FIG. 2 illustrates how the modules 106 may be arranged to form a pipeline 200 in the industrial process plant 100. In this non-limiting example, the module 106A is a stirring module, the module 106B is a reactor module, the module 106C is a cooling module, and the module 106D is a separator module. The pipeline 200 is configured to transform one or more educts 202 (as input) into one or more products 204 (as output). The educts 202 are provided to an input 206 of the stirring module 106A, whose output 208 is connected to the input of the reactor module 106B, and so on, until the products 204 are available at the output of the separator module 106D. Each module 106 is associated with instance data relating to one or more parameters 210 and/or KPIs 212.

FIG. 3 shows an excerpt 300 from an ontology and its related knowledge graph (with concepts, instances, relations between concepts and between instances, annotations, and instance data and values) representing the pipeline 200. Each node in the excerpt 300 is a concept or instance of a concept representing some aspect of the pipeline 200 including its relationship with the plant 100. For example, concepts are provided for each of the modules 106 along with their functionality, parameters, and KPIs.
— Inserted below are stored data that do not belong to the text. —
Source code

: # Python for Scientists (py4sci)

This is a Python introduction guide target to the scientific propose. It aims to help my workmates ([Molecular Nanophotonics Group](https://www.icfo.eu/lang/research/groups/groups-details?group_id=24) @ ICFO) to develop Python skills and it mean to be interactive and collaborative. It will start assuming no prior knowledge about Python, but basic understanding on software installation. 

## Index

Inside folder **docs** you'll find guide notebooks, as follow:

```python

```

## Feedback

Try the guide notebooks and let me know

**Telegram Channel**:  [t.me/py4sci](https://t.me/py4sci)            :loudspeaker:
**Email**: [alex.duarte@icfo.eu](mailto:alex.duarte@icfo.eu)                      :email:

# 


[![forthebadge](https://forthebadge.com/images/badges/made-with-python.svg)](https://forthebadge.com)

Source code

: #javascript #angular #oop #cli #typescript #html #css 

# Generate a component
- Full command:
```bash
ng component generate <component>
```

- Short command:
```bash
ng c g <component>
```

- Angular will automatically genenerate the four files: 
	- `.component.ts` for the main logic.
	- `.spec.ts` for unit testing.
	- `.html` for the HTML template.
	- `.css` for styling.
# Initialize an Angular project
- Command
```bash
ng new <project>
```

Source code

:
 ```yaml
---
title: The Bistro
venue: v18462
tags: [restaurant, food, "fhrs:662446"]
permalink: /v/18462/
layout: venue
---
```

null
Links between nodes represent ontological relationships between concepts and between concepts and instances. The excerpt 300 may be used by various software tools which support the process engineer, automation engineer and/or control engineer in performing their tasks, thereby facilitating interoperability between the tools as part of an application portfolio. The excerpt 300 provides a knowledge model which can be used by the tools, but which is decoupled from the applications themselves. The excerpt 300 may be used to capture, represent, and link process and engineering knowledge, to provide data discovery and usage while overcoming information silos, and to answer complex questions. Creating and maintaining such ontologies has traditionally involved significant human effort.
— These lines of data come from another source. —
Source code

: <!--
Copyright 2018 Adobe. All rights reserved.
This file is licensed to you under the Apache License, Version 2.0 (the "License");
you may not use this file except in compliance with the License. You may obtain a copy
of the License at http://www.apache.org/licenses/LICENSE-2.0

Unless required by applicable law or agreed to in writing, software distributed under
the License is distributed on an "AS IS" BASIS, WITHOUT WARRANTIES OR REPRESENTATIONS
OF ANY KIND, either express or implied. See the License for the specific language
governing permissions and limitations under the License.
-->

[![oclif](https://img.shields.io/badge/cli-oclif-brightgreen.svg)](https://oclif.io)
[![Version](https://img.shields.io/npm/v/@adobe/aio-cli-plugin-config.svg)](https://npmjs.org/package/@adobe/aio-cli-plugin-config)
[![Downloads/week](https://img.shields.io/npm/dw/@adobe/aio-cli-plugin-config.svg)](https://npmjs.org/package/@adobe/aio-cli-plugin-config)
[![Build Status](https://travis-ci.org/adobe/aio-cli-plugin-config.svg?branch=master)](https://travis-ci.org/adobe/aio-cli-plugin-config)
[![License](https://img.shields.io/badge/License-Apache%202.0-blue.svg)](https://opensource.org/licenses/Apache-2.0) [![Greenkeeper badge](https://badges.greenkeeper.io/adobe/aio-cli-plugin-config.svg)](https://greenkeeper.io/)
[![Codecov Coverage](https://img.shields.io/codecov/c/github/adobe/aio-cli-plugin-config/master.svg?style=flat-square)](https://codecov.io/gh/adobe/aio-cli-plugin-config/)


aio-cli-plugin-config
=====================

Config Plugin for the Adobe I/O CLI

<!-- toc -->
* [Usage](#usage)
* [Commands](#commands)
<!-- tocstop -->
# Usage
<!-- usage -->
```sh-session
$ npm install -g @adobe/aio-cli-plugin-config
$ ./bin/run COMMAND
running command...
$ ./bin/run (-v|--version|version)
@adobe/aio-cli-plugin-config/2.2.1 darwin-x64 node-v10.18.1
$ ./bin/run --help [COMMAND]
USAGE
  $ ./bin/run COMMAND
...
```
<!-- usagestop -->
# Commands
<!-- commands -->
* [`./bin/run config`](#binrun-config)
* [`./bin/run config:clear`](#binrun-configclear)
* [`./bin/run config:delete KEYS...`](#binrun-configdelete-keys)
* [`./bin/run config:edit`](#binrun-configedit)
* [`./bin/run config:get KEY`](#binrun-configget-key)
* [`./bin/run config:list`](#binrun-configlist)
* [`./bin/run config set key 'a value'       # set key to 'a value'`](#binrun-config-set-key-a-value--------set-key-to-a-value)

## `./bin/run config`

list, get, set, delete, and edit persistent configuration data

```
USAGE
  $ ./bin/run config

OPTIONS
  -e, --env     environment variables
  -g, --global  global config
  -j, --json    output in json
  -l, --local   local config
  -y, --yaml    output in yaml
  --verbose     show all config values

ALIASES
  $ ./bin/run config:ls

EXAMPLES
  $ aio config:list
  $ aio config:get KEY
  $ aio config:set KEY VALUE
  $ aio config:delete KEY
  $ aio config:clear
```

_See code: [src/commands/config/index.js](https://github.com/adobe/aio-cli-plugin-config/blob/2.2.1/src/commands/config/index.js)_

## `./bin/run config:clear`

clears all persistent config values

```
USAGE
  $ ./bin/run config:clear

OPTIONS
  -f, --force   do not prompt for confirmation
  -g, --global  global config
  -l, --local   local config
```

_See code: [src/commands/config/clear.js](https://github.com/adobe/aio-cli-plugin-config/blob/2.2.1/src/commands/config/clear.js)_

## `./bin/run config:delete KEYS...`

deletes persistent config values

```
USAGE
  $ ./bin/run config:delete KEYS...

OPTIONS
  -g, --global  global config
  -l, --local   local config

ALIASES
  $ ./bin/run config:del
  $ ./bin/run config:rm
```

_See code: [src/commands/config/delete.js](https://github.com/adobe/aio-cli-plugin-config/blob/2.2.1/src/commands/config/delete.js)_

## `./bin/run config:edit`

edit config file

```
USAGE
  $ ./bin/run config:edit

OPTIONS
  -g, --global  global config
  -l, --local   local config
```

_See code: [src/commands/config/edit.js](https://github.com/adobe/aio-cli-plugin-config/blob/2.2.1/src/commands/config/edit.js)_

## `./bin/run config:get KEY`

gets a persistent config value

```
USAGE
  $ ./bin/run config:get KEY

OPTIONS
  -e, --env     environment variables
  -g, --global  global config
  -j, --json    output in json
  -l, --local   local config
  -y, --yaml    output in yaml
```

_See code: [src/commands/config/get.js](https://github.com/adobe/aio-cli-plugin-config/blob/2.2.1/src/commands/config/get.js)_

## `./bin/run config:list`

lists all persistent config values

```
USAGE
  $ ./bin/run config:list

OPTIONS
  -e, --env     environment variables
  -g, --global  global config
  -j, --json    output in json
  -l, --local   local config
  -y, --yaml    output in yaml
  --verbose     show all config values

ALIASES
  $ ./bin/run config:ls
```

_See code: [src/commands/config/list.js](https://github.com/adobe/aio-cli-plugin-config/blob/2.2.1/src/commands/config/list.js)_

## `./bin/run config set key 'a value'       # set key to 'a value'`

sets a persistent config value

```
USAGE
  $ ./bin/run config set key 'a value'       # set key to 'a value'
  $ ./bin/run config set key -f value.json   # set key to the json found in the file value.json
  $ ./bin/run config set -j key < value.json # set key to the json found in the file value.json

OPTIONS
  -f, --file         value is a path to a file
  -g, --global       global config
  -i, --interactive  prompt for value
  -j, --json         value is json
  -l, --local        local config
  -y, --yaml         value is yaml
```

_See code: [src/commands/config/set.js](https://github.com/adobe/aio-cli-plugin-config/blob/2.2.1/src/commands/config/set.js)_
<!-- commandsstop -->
The present disclosure therefore provides an ontology-based data-driven engineering support system 400, as shown in FIG. 4, whereby the excerpt 300 can transparently and scaleably self-enhance and self-assess. The system 400 is configured to obtain instance data 402 relating to at least one component of the plant 100, to process the instance data 402 using one or more data analytics algorithms to derive knowledge 404, and to augment the excerpt 300 to represent the derived knowledge 404. Data is managed by the system 400 (i.e., stored, retrieved, accessed, found, shared, used, etc.) in a semantic way by virtue of its being linked to the excerpt 300 and the concepts and relationships contained therein. Thus, in contrast to conventional black-box data analytics algorithms, the output of the system 400 is inherently explainable: the feature (vectors) and target (values), or the “big data versions”, i.e., sets of corresponding feature vectors and target values, are taken by the data analytics algorithms of the system 400 with an underlying meaning, since the excerpt 300 itself represents the meanings and interrelations of its concepts.
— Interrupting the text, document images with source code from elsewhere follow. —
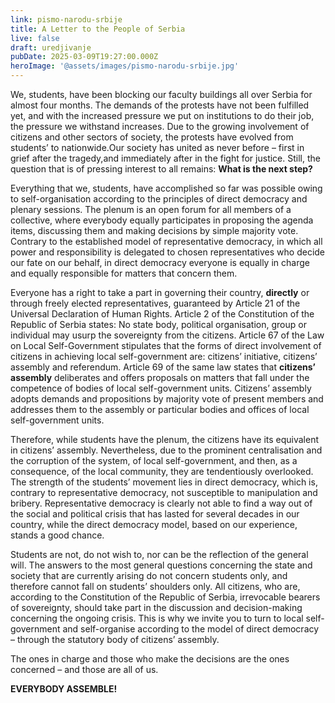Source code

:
 ```yaml
---
link: pismo-narodu-srbije
title: A Letter to the People of Serbia
live: false
draft: uredjivanje
pubDate: 2025-03-09T19:27:00.000Z
heroImage: '@assets/images/pismo-narodu-srbije.jpg'
---
```

We, students, have been blocking our faculty buildings all over Serbia for almost four months. The demands of the protests have not been fulfilled yet, and with the increased pressure we put on institutions to do their job, the pressure we withstand increases. Due to the growing involvement of citizens and other sectors of society, the protests have evolved from students’ to nationwide.Оur society has united as never before – first in grief after the tragedy,and immediately after in the fight for justice. Still, the question that is of pressing interest to all remains: **What is the next step?**

Everything that we, students, have accomplished so far was possible owing to self-organisation according to the principles of direct democracy and plenary sessions. The plenum is an open forum for all members of a collective, where everybody equally participates in proposing the agenda items, discussing them and making decisions by simple majority vote. Contrary to the established model of representative democracy, in which all power and responsibility is delegated to chosen representatives who decide our fate on our behalf, in direct democracy everyone is equally in charge and equally responsible for matters that concern them.

Everyone has a right to take a part in governing their country, **directly** or through freely elected representatives, guaranteed by Article 21 of the Universal Declaration of Human Rights. Article 2 of the Constitution of the Republic of Serbia states: No state body, political organisation, group or individual may usurp the sovereignty from the citizens. Article 67 of the Law on Local Self-Government stipulates that the forms of direct involvement of citizens in achieving local self-government are: citizens’ initiative, citizens’ assembly and referendum. Article 69 of the same law states that **citizens’ assembly** deliberates and offers proposals on matters that fall under the competence of bodies of local self-government units. Citizens’ assembly adopts demands and propositions by majority vote of present members and addresses them to the assembly or particular bodies and offices of local self-government units.

Therefore, while students have the plenum, the citizens have its equivalent in citizens’ assembly. Nevertheless, due to the prominent centralisation and the corruption of the system, of local self-government, and then, as a consequence, of the local community, they are tendentiously overlooked. The strength of the students’ movement lies in direct democracy, which is, contrary to representative democracy, not susceptible to manipulation and bribery. Representative democracy is clearly not able to find a way out of the social and political crisis that has lasted for several decades in our country, while the direct democracy model, based on our experience, stands a good chance.

Students are not, do not wish to, nor can be the reflection of the general will. The answers to the most general questions concerning the state and society that are currently arising do not concern students only, and therefore cannot fall on students’ shoulders only. All citizens, who are, according to the Constitution of the Republic of Serbia, irrevocable bearers of sovereignty, should take part in the discussion and decision-making concerning the ongoing crisis. This is why we invite you to turn to local self-government and self-organise according to the model of direct democracy – through the statutory body of citizens’ assembly.

The ones in charge and those who make the decisions are the ones concerned – and those are all of us.

**EVERYBODY ASSEMBLE!**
One non-limiting example of a data analytics algorithm used by the system 400 is illustrated with reference to FIGS. 5A and 5B. Shown in FIG. 5A is a generalized ontology 500 comprising a concept A which is linked to a plurality of other concepts, concepts A1, . . . , AN. Concept B is, or may be, related to concept A. The algorithm in this case is a machine learning algorithm comprising the following steps:

- Step 1: Get all related concepts A, A1, . . . , AN;
- Step 2: Get all related instance data of all available instances of the respective concepts;
- Step 3: Create a corresponding relational table 502 with columns according to the concepts B, A, A1, . . . , AN, and with rows consisting of the available instances, as shown in FIG. 5B;
- Step 4: Create a machine learning model (e.g., a classifier, regressor, pattern analyzer, etc.);
- Step 5: Train the model with the instance data in the table 502 (taking features from columns Ax and the target from column B);
- Step 6: Train-test the model; and
- Step 7: Take the (evaluation) result as new knowledge to be represented in the excerpt 300.

Non-limiting examples of algorithms that may be executed by the system 400 are provided as follows.

Example 1: In this example, the concepts Ax (level, valve-open, flow, pressure, temperature) are known to be in relation with each other, as represented in the ontology. The algorithm functions in this case to determine whether and how those concepts are related to conductivity, serving in this case as concept B. Hence, the table 502 comprising instance data (not shown) for these concepts may be constructed as follows.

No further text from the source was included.